A report published recently by Inside Higher Ed discussed a new website that’s come into the spotlight. The website is called “Professor Watchlist,” on which three UW System employees have been featured.

The website was started by Turning Point USA, an alt-right student group founded in 2012 by Charlie Kirk, a rising young Republican. The site homepage is a list of academic employee names that can be sorted either by name or by school. Their mission, as taken from the website, is to “expose and document college professors who discriminate against conservative students and advance leftist propaganda in the classroom.”

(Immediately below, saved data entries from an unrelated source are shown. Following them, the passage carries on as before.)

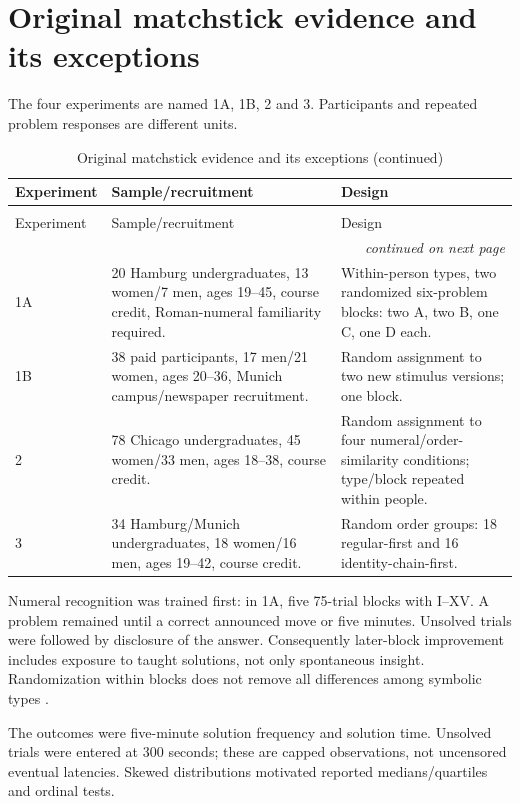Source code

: \section{Original matchstick evidence and its exceptions}
\label{sec:p19-insight-matchstick-evidence}

The four experiments are named 1A, 1B, 2 and 3.
Participants and repeated problem responses are different units.

\begin{longtable}{@{}lp{}p{}@{}}
\caption{Original matchstick evidence and its exceptions}\\
\toprule Experiment & Sample/recruitment & Design\\ \midrule
\endfirsthead
\caption[]{Original matchstick evidence and its exceptions (continued)}\\
\toprule Experiment & Sample/recruitment & Design\\ \midrule
\endhead
\midrule\multicolumn{3}{r}{\emph{continued on next page}}\\
\endfoot
\endlastfoot
1A &20 Hamburg undergraduates, 13 women/7 men, ages 19--45,
course credit, Roman-numeral familiarity required.&
Within-person types, two randomized six-problem blocks:
two A, two B, one C, one D each.\\
1B &38 paid participants, 17 men/21 women, ages 20--36,
Munich campus/newspaper recruitment.&
Random assignment to two new stimulus versions; one block.\\
2 &78 Chicago undergraduates, 45 women/33 men, ages 18--38, course credit.&
Random assignment to four numeral/order-similarity conditions;
type/block repeated within people.\\
3 &34 Hamburg/Munich undergraduates, 18 women/16 men, ages 19--42,
course credit.&
Random order groups: 18 regular-first and 16 identity-chain-first.\\
\bottomrule
\end{longtable}

Numeral recognition was trained first: in 1A, five 75-trial blocks with I--XV.
A problem remained until a correct announced move or five minutes.
Unsolved trials were followed by disclosure of the answer.
Consequently later-block improvement includes exposure to taught solutions,
not only spontaneous insight. Randomization within blocks does not remove
all differences among symbolic types
\parencite[pp.~1539,1541,1544,1548]{KnoblichEtAl1999ConstraintsChunks}.

The outcomes were five-minute solution frequency and solution time.
Unsolved trials were entered at 300 seconds; these are capped observations,
not uncensored eventual latencies. Skewed distributions motivated reported
medians/quartiles and ordinal tests.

Two UW classroom employees are on the list of over 100 throughout the nation. One, Gregory Jay of UW-Milwaukee, was criticized for saying “abolish whiteness,” according to Red Alert Politics, a right wing online news outlet.

Another employee, Stephanie Baran, a teacher’s assistant at UWM, is accused of being a "vulgar Marxist" and for speaking to students about what she calls the racism in capitalism.

Another professor, Dr. Beth Lueck of UW-Whitewater, is accused of giving extra credit to students for attending an anti-Scott Walker rally.

Lueck, however, defended herself to the Janesville Gazette, outside of Whitewater.

To the Gazette in an email, Lueck wrote, “The same groups creating these lists are the same ones deriding students for asking for safe spaces.”

She went on to write, “Either you endorse freedom for professors to encourage civic engagement among their students and freedome of speech for those same students-- left wing, right wing and everywhere in between-- need to be coddled and kept ignorant of the outside world.”

Although no UW-River Falls professors have been featured on the list yet, Political Science Professor Neil Kraus says similar things have popped up before, but not to this extent.

“I know that there’s been talk for a long time about this kinda thing,” he said, “but it’s getting a little more organized. And it could chill speech in a lot of different ways. It’s an obvious attempt to intimidate.”

He went on to say, “I think however, the accusation that people are grading or evaluating students on ideology, that’s a serious charge to make. That’s a huge deal, and a student better have data or something to back that sort of claim up. That’s very different than saying you don’t like a professor because they said something negative about Trump, but if you take the next step and say you’re being somehow persecuted, that’s a huge deal.”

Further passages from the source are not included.